El pasado sábado 03 de marzo la hermana María Elena Navarro, perteneciente a la congregación de la Hermanas del Prado, celebró sus 25 años de vida religiosa junto a su familia y amigos en la parroquia San José de Pelarco.
La celebración se inició a las 17:00 horas y contó con la presencia del Obispo de Talca Monseñor Horacio Valenzuela Abarca, quién además presidió la Eucaristía y agradeció por estos 25 años de vida religiosa de la hermana “sostenidos en la fidelidad de Cristo”.
En su homilía, monseñor Valenzuela también recordó que “la vida religiosa, como la vida cristiana, es una vocación a la alegría del evangelio. Pero esa alegría tiene una raíz principal y es vivir con la conciencia agradecida de ser un vaso frágil. Que lindo es saber que en el mundo hay personas como la hermana María Elena, a los cuales Cristo les conquistó el corazón y dedican toda su inteligencia, todas sus capacidades, toda su fuerza a acompañar a los demás, a hacer florecer a los tristes y defender a los débiles”.

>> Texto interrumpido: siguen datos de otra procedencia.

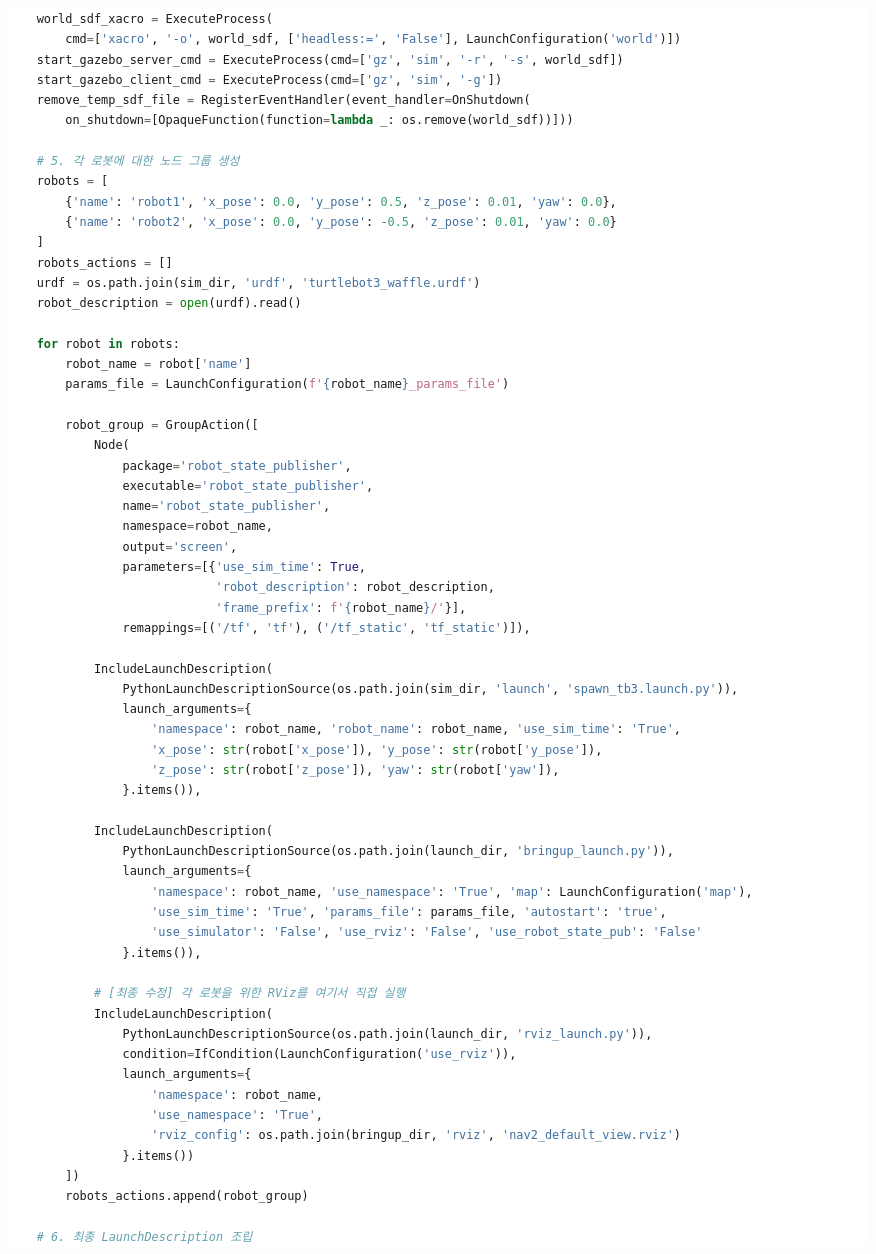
 ```python
    world_sdf_xacro = ExecuteProcess(
        cmd=['xacro', '-o', world_sdf, ['headless:=', 'False'], LaunchConfiguration('world')])
    start_gazebo_server_cmd = ExecuteProcess(cmd=['gz', 'sim', '-r', '-s', world_sdf])
    start_gazebo_client_cmd = ExecuteProcess(cmd=['gz', 'sim', '-g'])
    remove_temp_sdf_file = RegisterEventHandler(event_handler=OnShutdown(
        on_shutdown=[OpaqueFunction(function=lambda _: os.remove(world_sdf))]))

    # 5. 각 로봇에 대한 노드 그룹 생성
    robots = [
        {'name': 'robot1', 'x_pose': 0.0, 'y_pose': 0.5, 'z_pose': 0.01, 'yaw': 0.0},
        {'name': 'robot2', 'x_pose': 0.0, 'y_pose': -0.5, 'z_pose': 0.01, 'yaw': 0.0}
    ]
    robots_actions = []
    urdf = os.path.join(sim_dir, 'urdf', 'turtlebot3_waffle.urdf')
    robot_description = open(urdf).read()

    for robot in robots:
        robot_name = robot['name']
        params_file = LaunchConfiguration(f'{robot_name}_params_file')
        
        robot_group = GroupAction([
            Node(
                package='robot_state_publisher',
                executable='robot_state_publisher',
                name='robot_state_publisher',
                namespace=robot_name,
                output='screen',
                parameters=[{'use_sim_time': True,
                             'robot_description': robot_description,
                             'frame_prefix': f'{robot_name}/'}],
                remappings=[('/tf', 'tf'), ('/tf_static', 'tf_static')]),
            
            IncludeLaunchDescription(
                PythonLaunchDescriptionSource(os.path.join(sim_dir, 'launch', 'spawn_tb3.launch.py')),
                launch_arguments={
                    'namespace': robot_name, 'robot_name': robot_name, 'use_sim_time': 'True',
                    'x_pose': str(robot['x_pose']), 'y_pose': str(robot['y_pose']),
                    'z_pose': str(robot['z_pose']), 'yaw': str(robot['yaw']),
                }.items()),

            IncludeLaunchDescription(
                PythonLaunchDescriptionSource(os.path.join(launch_dir, 'bringup_launch.py')),
                launch_arguments={
                    'namespace': robot_name, 'use_namespace': 'True', 'map': LaunchConfiguration('map'),
                    'use_sim_time': 'True', 'params_file': params_file, 'autostart': 'true',
                    'use_simulator': 'False', 'use_rviz': 'False', 'use_robot_state_pub': 'False'
                }.items()),
            
            # [최종 수정] 각 로봇을 위한 RViz를 여기서 직접 실행
            IncludeLaunchDescription(
                PythonLaunchDescriptionSource(os.path.join(launch_dir, 'rviz_launch.py')),
                condition=IfCondition(LaunchConfiguration('use_rviz')),
                launch_arguments={
                    'namespace': robot_name,
                    'use_namespace': 'True',
                    'rviz_config': os.path.join(bringup_dir, 'rviz', 'nav2_default_view.rviz')
                }.items())
        ])
        robots_actions.append(robot_group)

    # 6. 최종 LaunchDescription 조립
```
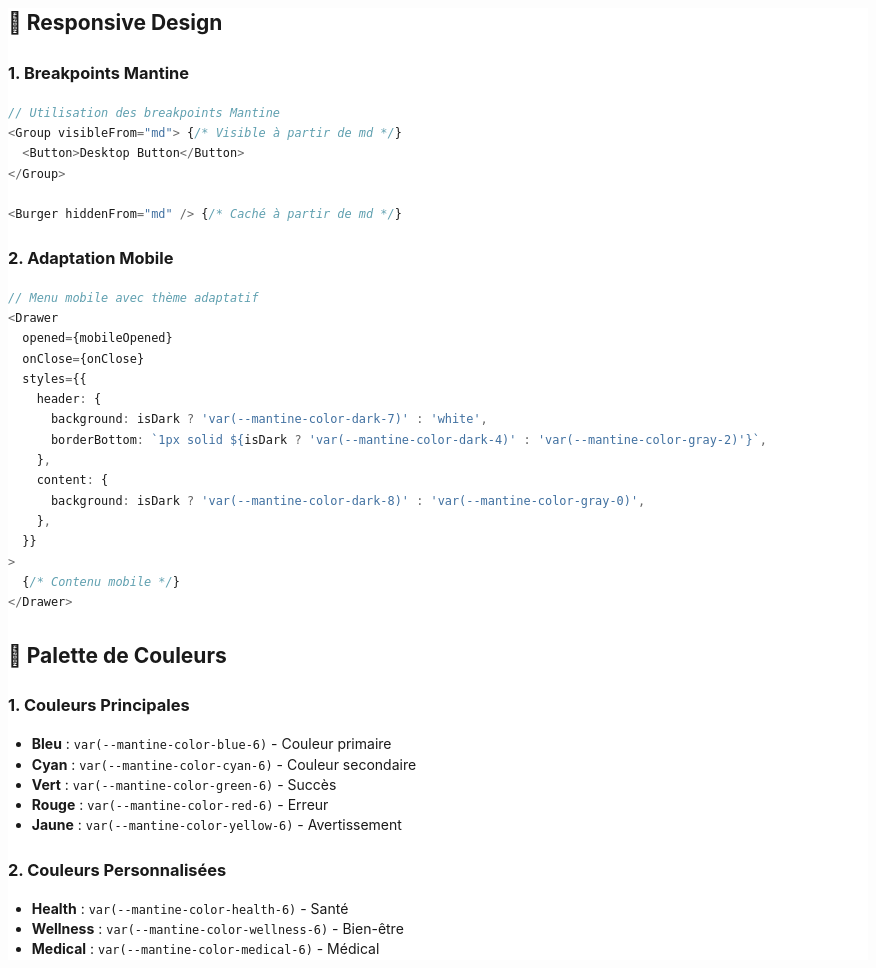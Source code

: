 ## 📱 Responsive Design

### 1. **Breakpoints Mantine**

```typescript
// Utilisation des breakpoints Mantine
<Group visibleFrom="md"> {/* Visible à partir de md */}
  <Button>Desktop Button</Button>
</Group>

<Burger hiddenFrom="md" /> {/* Caché à partir de md */}
```

### 2. **Adaptation Mobile**

```typescript
// Menu mobile avec thème adaptatif
<Drawer
  opened={mobileOpened}
  onClose={onClose}
  styles={{
    header: {
      background: isDark ? 'var(--mantine-color-dark-7)' : 'white',
      borderBottom: `1px solid ${isDark ? 'var(--mantine-color-dark-4)' : 'var(--mantine-color-gray-2)'}`,
    },
    content: {
      background: isDark ? 'var(--mantine-color-dark-8)' : 'var(--mantine-color-gray-0)',
    },
  }}
>
  {/* Contenu mobile */}
</Drawer>
```

## 🎨 Palette de Couleurs

### 1. **Couleurs Principales**

- **Bleu** : `var(--mantine-color-blue-6)` - Couleur primaire
- **Cyan** : `var(--mantine-color-cyan-6)` - Couleur secondaire
- **Vert** : `var(--mantine-color-green-6)` - Succès
- **Rouge** : `var(--mantine-color-red-6)` - Erreur
- **Jaune** : `var(--mantine-color-yellow-6)` - Avertissement

### 2. **Couleurs Personnalisées**

- **Health** : `var(--mantine-color-health-6)` - Santé
- **Wellness** : `var(--mantine-color-wellness-6)` - Bien-être
- **Medical** : `var(--mantine-color-medical-6)` - Médical
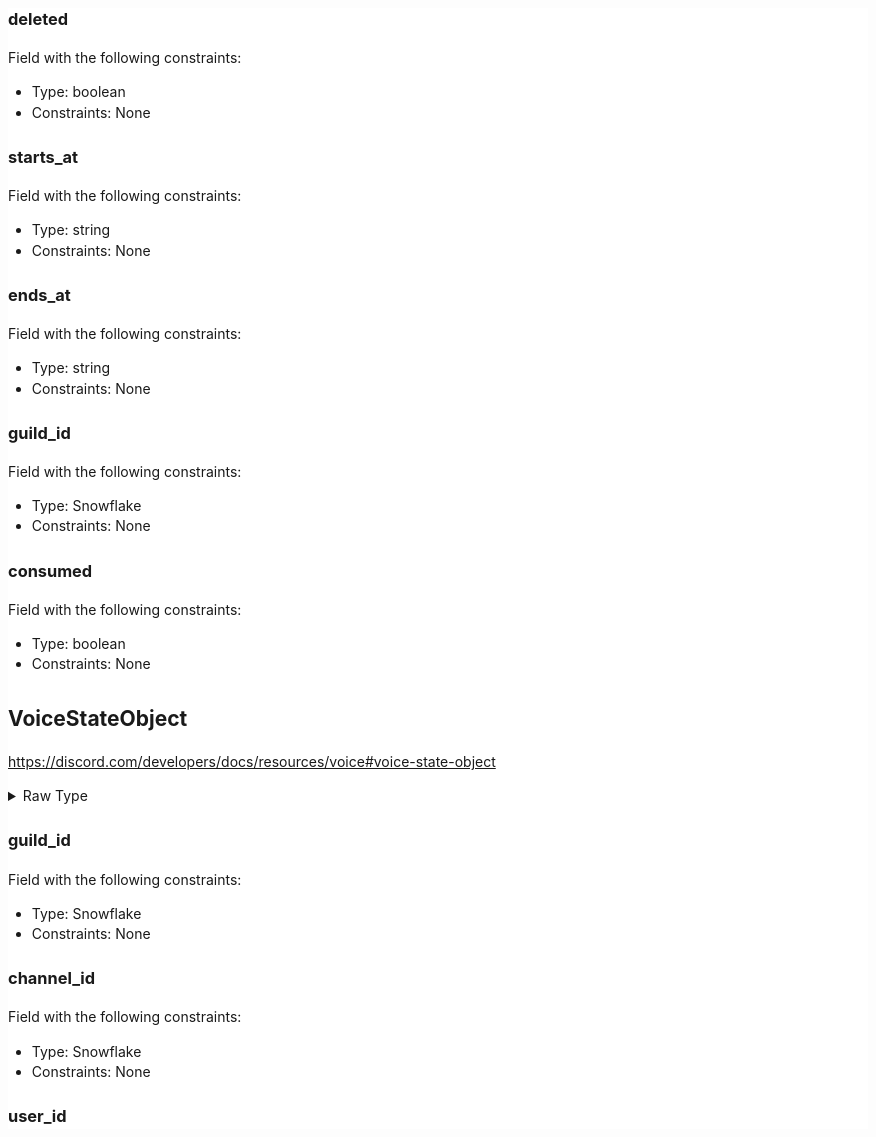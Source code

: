 ### deleted

Field with the following constraints:

- Type: boolean
- Constraints: None

### starts_at

Field with the following constraints:

- Type: string
- Constraints: None

### ends_at

Field with the following constraints:

- Type: string
- Constraints: None

### guild_id

Field with the following constraints:

- Type: Snowflake
- Constraints: None

### consumed

Field with the following constraints:

- Type: boolean
- Constraints: None

## VoiceStateObject

https://discord.com/developers/docs/resources/voice#voice-state-object

<details><summary>Raw Type</summary></details>

### guild_id

Field with the following constraints:

- Type: Snowflake
- Constraints: None

### channel_id

Field with the following constraints:

- Type: Snowflake
- Constraints: None

### user_id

Al finalizar la Eucaristía, la hermana dedicó unas hermosas palabras donde expresó con una frase de San Pablo lo que ha sido para ella estos 25 años de vida religiosa: “Llevo un tesoro en vaso de barro… Jesucristo es ese tesoro que un día escogí y seducida por su belleza y su riqueza lo dejé todo para seguirlo, pero ese dejarlo todo se transformó en ganancia para mi vida y la primera ganancia es ser feliz”.
Asimismo, las palabras de agradecimiento en primer lugar fueron dedicadas a su familia, por el apoyo incondicional que le brindan y por comprender que el Señor la llamó a sus 18 años y a sus hermanas de la congregación por ser esa fuerza fraternal en el camino. De igual forma, agradeció a la comunidad de Santa Rosa de Lontué por acogerla en sus primeros años de vida religiosa, a la comunidad de San José de Pelarco, a la Pastoral Social, al Colegio Integrado de Talca y a muchos otros que la han acompañado todos estos años.
Con la entrega de algunos regalos por parte de sus amigos y agentes pastorales de la comunidad, culminó esta especial celebración y a la salida del templo parroquial, muchos abrazos y afectos se apreciaron para la hermana María Elena.